[The problem]: Find every line in the records below that holds the word "哪一个是冯" and copy it.
===== Records supplied
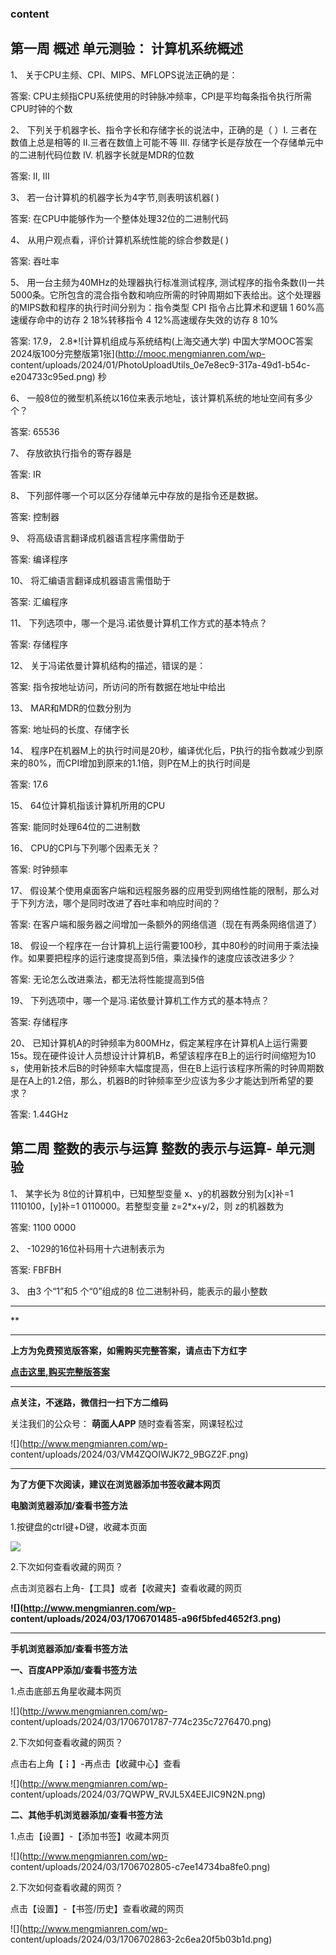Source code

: ### content

## 第一周 概述 单元测验： 计算机系统概述

1、 关于CPU主频、CPI、MIPS、MFLOPS说法正确的是：

答案: CPU主频指CPU系统使用的时钟脉冲频率，CPI是平均每条指令执行所需CPU时钟的个数  

2、 下列关于机器字长、指令字长和存储字长的说法中，正确的是（ ）I. 三者在数值上总是相等的 II.三者在数值上可能不等 III.
存储字长是存放在一个存储单元中的二进制代码位数 IV. 机器字长就是MDR的位数

答案:  II, III

3、 若一台计算机的机器字长为4字节,则表明该机器( )

答案: 在CPU中能够作为一个整体处理32位的二进制代码

4、 从用户观点看，评价计算机系统性能的综合参数是( )

答案: 吞吐率

5、 用一台主频为40MHz的处理器执行标准测试程序,
测试程序的指令条数(I)一共5000条。它所包含的混合指令数和响应所需的时钟周期如下表给出。这个处理器的MIPS数和程序的执行时间分别为：指令类型 CPI
指令占比算术和逻辑 1 60%高速缓存命中的访存 2 18%转移指令 4 12%高速缓存失效的访存 8 10%

答案: 17.9， 2.8*![计算机组成与系统结构\(上海交通大学\)
中国大学MOOC答案2024版100分完整版第1张](http://mooc.mengmianren.com/wp-
content/uploads/2024/01/PhotoUploadUtils_0e7e8ec9-317a-49d1-b54c-e204733c95ed.png)
秒

6、 一般8位的微型机系统以16位来表示地址，该计算机系统的地址空间有多少个？

答案: 65536

7、 存放欲执行指令的寄存器是

答案: IR

8、 下列部件哪一个可以区分存储单元中存放的是指令还是数据。

答案: 控制器

9、 将高级语言翻译成机器语言程序需借助于

答案: 编译程序

10、 将汇编语言翻译成机器语言需借助于

答案: 汇编程序

11、 下列选项中，哪一个是冯.诺依曼计算机工作方式的基本特点？

答案: 存储程序

12、 关于冯诺依曼计算机结构的描述，错误的是：

答案: 指令按地址访问，所访问的所有数据在地址中给出

13、 MAR和MDR的位数分别为

答案: 地址码的长度、存储字长

14、 程序P在机器M上的执行时间是20秒，编译优化后，P执行的指令数减少到原来的80%，而CPI增加到原来的1.1倍，则P在M上的执行时间是

答案: 17.6

15、 64位计算机指该计算机所用的CPU

答案: 能同时处理64位的二进制数

16、 CPU的CPI与下列哪个因素无关？

答案: 时钟频率

17、 假设某个使用桌面客户端和远程服务器的应用受到网络性能的限制，那么对于下列方法，哪个是同时改进了吞吐率和响应时间的？

答案: 在客户端和服务器之间增加一条额外的网络信道（现在有两条网络信道了）

18、 假设一个程序在一台计算机上运行需要100秒，其中80秒的时间用于乘法操作。如果要把程序的运行速度提高到5倍，乘法操作的速度应该改进多少？

答案: 无论怎么改进乘法，都无法将性能提高到5倍

19、 下列选项中，哪一个是冯.诺依曼计算机工作方式的基本特点？

答案: 存储程序

20、 已知计算机A的时钟频率为800MHz，假定某程序在计算机A上运行需要15s。现在硬件设计人员想设计计算机B，希望该程序在B上的运行时间缩短为10
s，使用新技术后B的时钟频率大幅度提高，但在B上运行该程序所需的时钟周期数是在A上的1.2倍，那么，机器B的时钟频率至少应该为多少才能达到所希望的要求？

答案: 1.44GHz

## 第二周 整数的表示与运算 整数的表示与运算- 单元测验

1、 某字长为 8位的计算机中，已知整型变量 x、y的机器数分别为[x]补=1 1110100，[y]补=1 0110000。若整型变量
z=2*x+y/2，则 z的机器数为

答案: 1100 0000

2、 -1029的16位补码用十六进制表示为

答案: FBFBH

3、 由3 个“1”和5 个“0”组成的8 位二进制补码，能表示的最小整数

* * *

**

* * *

**上方为免费预览版答案，如需购买完整答案，请点击下方红字**

[**点击这里,购买完整版答案**](http://mooc.mengmianren.com/mooc/61247.html)

* * *

**点关注，不迷路，微信扫一扫下方二维码**

关注我们的公众号： **萌面人APP** 随时查看答案，网课轻松过

![](http://www.mengmianren.com/wp-
content/uploads/2024/03/VM4ZQOIWJK72_9BGZ2F.png)

* * *

**为了方便下次阅读，建议在浏览器添加书签收藏本网页**

**电脑浏览器添加/查看书签方法**

1.按键盘的ctrl键+D键，收藏本页面

![](http://www.mengmianren.com/wp-content/uploads/2024/03/AF9T_JKKHAJN.png)

2.下次如何查看收藏的网页？

点击浏览器右上角-【工具】或者【收藏夹】查看收藏的网页

**![](http://www.mengmianren.com/wp-
content/uploads/2024/03/1706701485-a96f5bfed4652f3.png)**

* * *

**手机浏览器添加/查看书签方法**

**一、百度APP添加/查看书签方法**

1.点击底部五角星收藏本网页

![](http://www.mengmianren.com/wp-
content/uploads/2024/03/1706701787-774c235c7276470.png)

2.下次如何查看收藏的网页？

点击右上角【┇】-再点击【收藏中心】查看

![](http://www.mengmianren.com/wp-
content/uploads/2024/03/7QWPW_RVJL5X4EEJIC9N2N.png)

**二、其他手机浏览器添加/查看书签方法**

1.点击【设置】-【添加书签】收藏本网页

![](http://www.mengmianren.com/wp-
content/uploads/2024/03/1706702805-c7ee14734ba8fe0.png)

2.下次如何查看收藏的网页？

点击【设置】-【书签/历史】查看收藏的网页

![](http://www.mengmianren.com/wp-
content/uploads/2024/03/1706702863-2c6ea20f5b03b1d.png)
==========
[Written response]:
11、 下列选项中，哪一个是冯.诺依曼计算机工作方式的基本特点？
19、 下列选项中，哪一个是冯.诺依曼计算机工作方式的基本特点？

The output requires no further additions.